Copy each line of the material below that includes the string "恢复任务过程中".

• • • • • • •

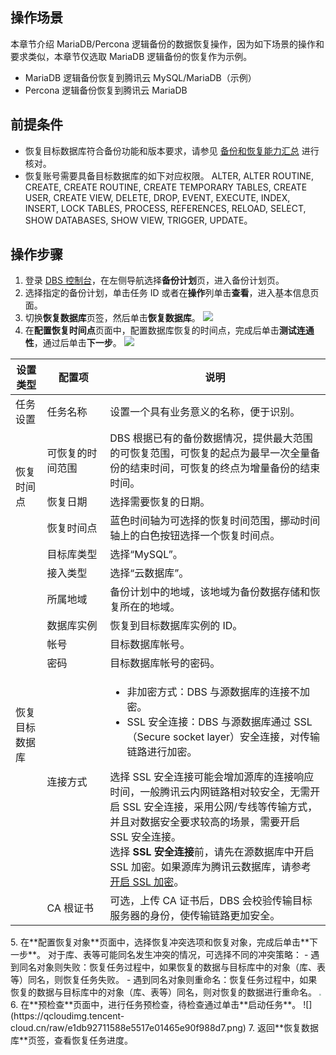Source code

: 
## 操作场景
本章节介绍 MariaDB/Percona 逻辑备份的数据恢复操作，因为如下场景的操作和要求类似，本章节仅选取 MariaDB 逻辑备份的恢复作为示例。

- MariaDB 逻辑备份恢复到腾讯云 MySQL/MariaDB（示例）
- Percona 逻辑备份恢复到腾讯云 MariaDB

## 前提条件
- 恢复目标数据库符合备份功能和版本要求，请参见 [备份和恢复能力汇总](https://cloud.tencent.com/document/product/1513/64026) 进行核对。
- 恢复账号需要具备目标数据库的如下对应权限。
ALTER, ALTER ROUTINE, CREATE, CREATE ROUTINE, CREATE TEMPORARY TABLES, CREATE USER, CREATE VIEW, DELETE, DROP, EVENT, EXECUTE, INDEX, INSERT, LOCK TABLES, PROCESS, REFERENCES, RELOAD, SELECT, SHOW DATABASES, SHOW VIEW, TRIGGER, UPDATE。 

## 操作步骤
1. 登录 [DBS 控制台](https://console.cloud.tencent.com/dbs)，在左侧导航选择**备份计划**页，进入备份计划页。
2. 选择指定的备份计划，单击任务 ID 或者在**操作**列单击**查看**，进入基本信息页面。
3. 切换**恢复数据库**页签，然后单击**恢复数据库**。
![](https://qcloudimg.tencent-cloud.cn/raw/f0b022c36c3f15efac879d0c3e25492c.png)
4. 在**配置恢复时间点**页面中，配置数据库恢复的时间点，完成后单击**测试连通性**，通过后单击**下一步**。
![](https://qcloudimg.tencent-cloud.cn/raw/4072e51dd0f920821955c3e662b2bb7c.png)
<table>
<thead><tr><th width="10%">设置类型</th><th width="20%">配置项</th><th width="70%">说明</th></tr></thead>
<tbody>
<tr>
<td>任务设置</td>
<td>任务名称</td>
<td>设置一个具有业务意义的名称，便于识别。</td></tr>
<tr>
<td rowspan=3>恢复时间点</td>
<td>可恢复的时间范围</td>
<td>DBS 根据已有的备份数据情况，提供最大范围的可恢复范围，可恢复的起点为最早一次全量备份的结束时间，可恢复的终点为增量备份的结束时间。</td></tr>
<tr>
<td>恢复日期</td>
<td>选择需要恢复的日期。</td></tr>
<tr>
<td>恢复时间点</td>
<td>蓝色时间轴为可选择的恢复时间范围，挪动时间轴上的白色按钮选择一个恢复时间点。</td></tr>
<tr>
<td rowspan=9>恢复目标数据库</td>
<td>目标库类型</td><td>选择“MySQL”。</td></tr>
<tr>
<td>接入类型</td><td>选择“云数据库”。
</td></tr>
<tr>
<td>所属地域</td><td>备份计划中的地域，该地域为备份数据存储和恢复所在的地域。</td></tr> 
<tr>
<td>数据库实例</td><td>恢复到目标数据库实例的 ID。</td></tr>
<tr>
<td>帐号</td><td>目标数据库帐号。</td></tr>
<tr>
<td>密码</td><td>目标数据库帐号的密码。</td></tr>
<tr>
<td>连接方式</td><td><ul><li>非加密方式：DBS 与源数据库的连接不加密。</li><li>SSL 安全连接：DBS 与源数据库通过 SSL（Secure socket layer）安全连接，对传输链路进行加密。</li></ul><dx-alert infotype="explain" title="说明">选择 SSL 安全连接可能会增加源库的连接响应时间，一般腾讯云内网链路相对较安全，无需开启 SSL 安全连接，采用公网/专线等传输方式，并且对数据安全要求较高的场景，需要开启 SSL 安全连接。<br>选择<b> SSL 安全连接</b>前，请先在源数据库中开启 SSL 加密。如果源库为腾讯云数据库，请参考 <a href="https://cloud.tencent.com/document/product/237/33944">开启 SSL 加密</a>。</dx-alert></td></tr>
<tr>
<td>CA 根证书</td><td>可选，上传 CA 证书后，DBS 会校验传输目标服务器的身份，使传输链路更加安全。</td></tr></tbody></table>
5. 在**配置恢复对象**页面中，选择恢复冲突选项和恢复对象，完成后单击**下一步**。
   对于库、表等可能同名发生冲突的情况，可选择不同的冲突策略：
   - 遇到同名对象则失败：恢复任务过程中，如果恢复的数据与目标库中的对象（库、表等）同名，则恢复任务失败。
   - 遇到同名对象则重命名：恢复任务过程中，如果恢复的数据与目标库中的对象（库、表等）同名，则对恢复的数据进行重命名。
   <img src="https://qcloudimg.tencent-cloud.cn/raw/430444bf0116d82df641078b4b233a26.png" style="zoom:20%;" />
6. 在**预检查**页面中，进行任务预检查，待检查通过单击**启动任务**。
![](https://qcloudimg.tencent-cloud.cn/raw/e1db92711588e5517e01465e90f988d7.png)
7. 返回**恢复数据库**页签，查看恢复任务进度。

• • • • • • •

RESPONSE:
   - 遇到同名对象则失败：恢复任务过程中，如果恢复的数据与目标库中的对象（库、表等）同名，则恢复任务失败。
   - 遇到同名对象则重命名：恢复任务过程中，如果恢复的数据与目标库中的对象（库、表等）同名，则对恢复的数据进行重命名。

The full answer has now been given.